1 Randomness and Probability

Probability comes up in a wide variety of situations. Consider just a few examples.

The probability that you roll doubles in a turn of a board game.
The probability you win the next Powerball lottery if you purchase a single ticket, 4-8-15-16-42, plus the Powerball number, 23.
The probability that a “randomly selected” Cal Poly student is a California resident.
The probability that the high temperature in San Luis Obispo next Tuesday is above 80 degrees F.
The probability that the Philadelphia Eagles win the next Superbowl.
The probability that the Republican candidate wins the 2032 U.S. Presidential Election.
The probability that extraterrestrial life currently exists somewhere in the universe.
The probability that you ate an apple on April 17, 2014.

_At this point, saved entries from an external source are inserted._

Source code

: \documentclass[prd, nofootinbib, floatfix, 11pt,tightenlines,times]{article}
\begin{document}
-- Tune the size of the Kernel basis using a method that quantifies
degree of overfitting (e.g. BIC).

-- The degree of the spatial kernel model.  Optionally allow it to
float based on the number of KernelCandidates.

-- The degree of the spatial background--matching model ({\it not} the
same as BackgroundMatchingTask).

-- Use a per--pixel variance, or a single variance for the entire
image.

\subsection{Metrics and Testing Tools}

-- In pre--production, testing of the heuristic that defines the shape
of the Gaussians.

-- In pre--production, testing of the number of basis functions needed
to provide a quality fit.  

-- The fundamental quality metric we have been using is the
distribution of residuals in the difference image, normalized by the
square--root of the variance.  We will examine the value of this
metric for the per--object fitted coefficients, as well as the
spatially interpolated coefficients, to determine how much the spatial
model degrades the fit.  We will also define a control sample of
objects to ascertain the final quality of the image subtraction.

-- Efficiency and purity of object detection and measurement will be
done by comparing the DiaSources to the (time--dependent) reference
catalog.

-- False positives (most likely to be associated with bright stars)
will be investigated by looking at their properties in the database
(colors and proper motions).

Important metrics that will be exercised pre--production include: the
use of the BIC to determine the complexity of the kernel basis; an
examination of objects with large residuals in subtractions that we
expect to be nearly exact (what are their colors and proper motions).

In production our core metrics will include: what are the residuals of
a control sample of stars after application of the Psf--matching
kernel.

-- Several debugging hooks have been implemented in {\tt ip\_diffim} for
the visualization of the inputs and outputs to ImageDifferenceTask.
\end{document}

Example 1.1 How are the situations above similar, and how are they different? What is one feature that all of the situations have in common? Is the interpretation of “probability” the same in all situations? The goal here is to just think about these questions, and not to compute any probabilities (or to even think about how you would).

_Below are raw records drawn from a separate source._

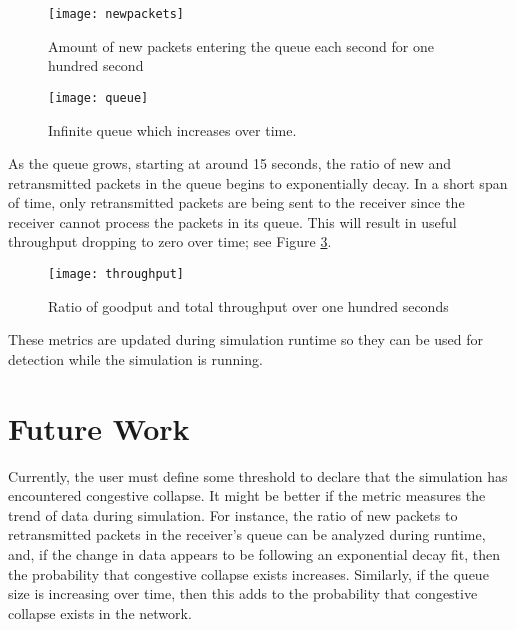 \documentclass{article}
\begin{document}
\begin{figure}[H]
	\texttt{[image: newpackets]}
	\centering
	\caption{Amount of new packets entering the queue each second for one hundred second}
	\label{fig-packets}
\end{figure}

\begin{figure}[H]
	\texttt{[image: queue]}
	\centering
	\caption{Infinite queue which increases over time.}
	\label{fig-queue}
\end{figure}

As the queue grows, starting at around 15 seconds, the ratio of new and retransmitted packets in the queue begins to exponentially decay. In a short span of time, only retransmitted packets are being sent to the receiver since the receiver cannot process the packets in its queue. This will result in useful throughput dropping to zero over time; see Figure \ref{fig-ratio}.

\begin{figure}[H]
	\texttt{[image: throughput]}
	\centering
	\caption{Ratio of goodput and total throughput over one hundred seconds}
	\label{fig-ratio}
\end{figure}

These metrics are updated during simulation runtime so they can be used for detection while the simulation is running.

\section{Future Work}
Currently, the user must define some threshold to declare that the simulation has encountered congestive collapse. It might be better if the metric measures the trend of data during simulation. For instance, the ratio of new packets to retransmitted packets in the receiver's queue can be analyzed during runtime, and, if the change in data appears to be following an exponential decay fit, then the probability that congestive collapse exists increases. Similarly, if the queue size is increasing over time, then this adds to the probability that congestive collapse exists in the network.



\end{document}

A phenomenon is random if there are multiple potential outcomes, and there is uncertainty about which outcome will occur.
Uncertainty is understood in broad terms, and in particular does not only concern future occurrences.
Many phenomena involve physical randomness, like flipping a coin or drawing powerballs at random from a bin, or in statistical applications of random sampling or random assignment.
But in many other situations, randomness just vaguely reflects uncertainty.
Random does not mean haphazard. In a random phenomenon, while individual outcomes are uncertain, there is a regular distribution of outcomes over a large number of (hypothetical) repetitions.
Also, random does not necessarily mean equally likely. In a random phenomenon, certain outcomes or events might be more or less likely than others.
The probability of an event associated with a random phenomenon is a number in the interval $[0, 1]$ measuring the event’s likelihood or degree of uncertainty. A probability can take any value in the continuous scale from 0% to 100%.
There are two main interpretations of probability.
- Long run relative frequency. The probability of an event can be interpreted as the proportion of times that the event would occur in a very large number of hypothetical repetitions of the random phenomenon.
- Subjective probability. There are many situations where the outcome is uncertain, but it does not make sense to consider the situation as repeatable. In such situations, a subjective (a.k.a., personal) probability describes the degree of likelihood a given individual ascribes to a certain event. Think of subjective probabilities as measuring relative degrees of likelihood rather than long run relative frequencies.
Fortunately, the mathematics of probability work the same way regardless of the interpretation. In either case, the same basic logical consistency requirements must be satisfied.
A simulation involves an artificial recreation of the random phenomenon, usually using a computer. The probability of an event can be approximated by simulating the random phenomenon a large number of times and determining the proportion of simulated repetitions on which the event occurred out of the total number of repetitions in the simulation.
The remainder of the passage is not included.